Tout à sa joie de le retrouver, Lucy serre son amant encore plus fort contre son cœur.

– Ensuite, je me suis réfugié en Suisse, à Genève, dans une clinique. Là, j’ai changé de nom, de visage, et je me suis fait faire un faux passeport.

Il lui caresse les cheveux d’un geste tendre et poursuit :

– Même mes sœurs n’étaient pas au courant. Quand tout s’est calmé, au bout d’un an, je suis rentré à Paris. J’ai immédiatement essayé de te téléphoner, mais ton numéro n’était plus attribué. J’ai appris que tu avais été incarcérée dans un centre pénitentiaire à Rennes et j’ai compris que je ne pourrais pas te joindre. J’ai été tenté de venir te rendre visite mais, la mafia ayant des sbires dans toutes les prisons, je me suis douté que, dès l’instant où je t’aurais recontactée, ils finiraient par découvrir qui j’étais et qui tu étais. Il faut me comprendre, Lucy ! J’avais si peur qu’ils te fassent du mal… Alors j’ai attendu, des mois, puis des années…

– Pourquoi n’es-tu pas venu me chercher à ma sortie ?

– Je suis venu, mais trop tard – tu étais déjà partie. Je me suis dit que le mieux était de ne plus risquer de te causer d’ennuis. Je t’avais fait déjà suffisamment de mal. Et je le regrettais tellement. Voilà la vérité, mon amour. Je t’aime, Lucy. Je n’ai jamais cessé de t’aimer. Tu ne peux pas savoir comme j’ai rêvé de cet instant. Mes sœurs vont être aux anges. Maintenant que tu es là, tout va pouvoir recommencer comme avant.

La médium entend des bruits dans l’escalier.

– Ah ! Justement, les voilà !

En reconnaissant l’ancienne compagne de leur frère, les quatre femmes poussent des cris de joie. Elles la serrent dans leurs bras et l’embrassent à tour de rôle.

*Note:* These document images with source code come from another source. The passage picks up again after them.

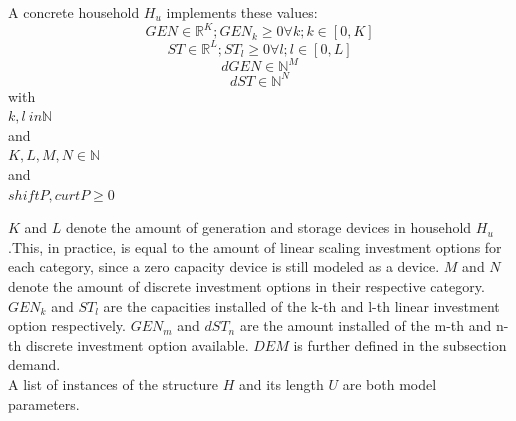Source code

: \documentclass[
	11pt,								%
	DIV10,								%
	a4paper,         					%
	oneside,							%
	headheight=20pt,					%
	footheight=20pt,					%
    parskip=full,						%
    listof=totoc,						%
	bibliography=totoc,					%
	index=totoc,						%
]{scrartcl}
\begin{document}
A concrete household $H_u$ implements these values:
\begin{equation}
	GEN \in \mathbb{R}^{K}; GEN_k \geq 0 \forall k; k\in [0,K]
\end{equation}
\begin{equation}
	ST \in \mathbb{R}^{L}; ST_l \geq 0 \forall l; l\in [0,L] 
\end{equation}
\begin{equation}
	dGEN \in \mathbb{N}^{M}
\end{equation}
\begin{equation}
	dST \in \mathbb{N}^{N}
\end{equation}
with\\
$k,l\ in \mathbb{N}$\\
and\\
$K,L,M,N \in \mathbb{N}$\\
and\\
$shiftP, curtP \geq 0$

$K$ and $L$ denote the amount of generation and storage devices in household $H_u$.This, in practice, is equal to the amount of linear scaling investment options for each category, since a zero capacity device is still modeled as a device. $M$ and $N$ denote the amount of discrete investment options in their respective category. $GEN_k$ and $ST_l$ are the capacities installed of the k-th and l-th linear investment option respectively. $GEN_m$ and $dST_n$ are the amount installed of the m-th and n-th discrete investment option available. $DEM$ is further defined in the subsection demand.
\\
A list of instances of the structure $H$ and its length $U$ are both model parameters.
\end{document}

– Tu nous as tant manqué, Lucy. Quel bonheur de te retrouver, petite sœur !

– Tu n’as pas changé, ma beauté !

– Tu es encore plus ravissante.

Samy intervient :

– Crois-moi, malgré cette parenthèse de neuf ans, je suis resté exactement le même. Nous allons pouvoir reprendre nos projets de mariage et d’enfants. Allez, mes sœurs, préparons un grand dîner pour fêter ça !

– Oh oui ! On va faire honneur à Lucy ! Mets-toi à l’aise, on s’occupe de tout, dit la plus jeune.

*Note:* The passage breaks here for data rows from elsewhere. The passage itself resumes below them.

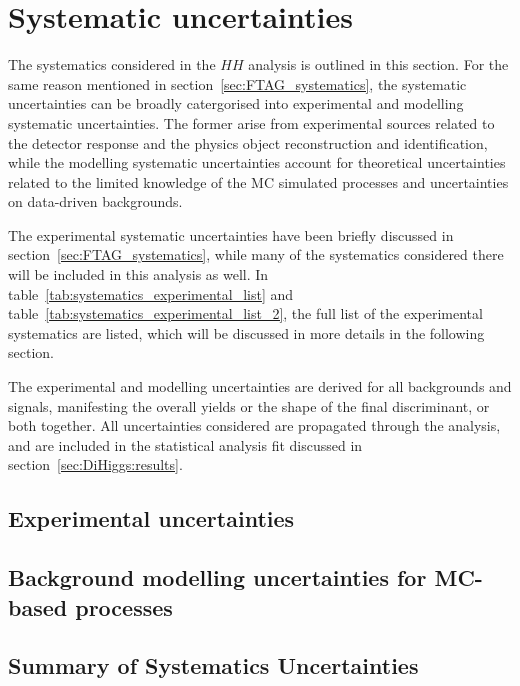 \section{Systematic uncertainties}
The systematics considered in the $HH$ analysis
is outlined in this section. For the same reason 
mentioned in section~\ref{sec:FTAG_systematics}, 
the systematic uncertainties can be broadly catergorised
into experimental and modelling systematic uncertainties. 
The former arise from experimental sources related to the detector 
response and the physics object reconstruction and identification,
while the modelling systematic uncertainties account for 
theoretical uncertainties related to the limited 
knowledge of the MC simulated processes 
and uncertainties on data-driven backgrounds. 

The experimental systematic uncertainties have been 
briefly discussed in section~\ref{sec:FTAG_systematics},
while many of the systematics considered there will
be included in this analysis as well. 
In table~\ref{tab:systematics_experimental_list} 
and table~\ref{tab:systematics_experimental_list_2}, the full list
of the experimental systematics are listed, 
which will be discussed in more details in the following section.  

The experimental and modelling uncertainties are derived for 
all backgrounds and signals, manifesting the overall yields
or the shape of the final discriminant, or both together.
All uncertainties considered are propagated through the analysis,
and are included in the statistical analysis fit
discussed in section~\ref{sec:DiHiggs:results}.


\subsection{Experimental uncertainties}
\label{sec:systematics_experimental}





\subsection{Background modelling uncertainties for MC-based processes}
\label{sec:systematics_backgroundmodelling}




\subsection{Summary of Systematics Uncertainties}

Ils disparaissent tous dans la cuisine, où ils s’activent pour préparer un bon repas.

Lucy perçoit alors la présence de Gabriel.

– Je sais ce que vous vous dites, mais vous vous trompez, chuchote-t-elle.

Je ne pense rien. Je vous écoute et je vous observe, c’est tout.

– Vous ne pouvez pas comprendre ce que c’est que l’amour avec un grand A, Gabriel. C’est une force magique qui transcende tout. Maintenant je vous demande de me laisser profiter de ces instants que j’ai tant attendus, sans que vous veniez les perturber avec vos ondes pleines de…

Pleines de quoi ?

– … de doutes.

Samy revient auprès de Lucy.

– Tu me parlais, ma chérie ?

– Non, je parlais toute seule. Je me disais que j’avais tant attendu cet instant que je voulais profiter de chaque seconde.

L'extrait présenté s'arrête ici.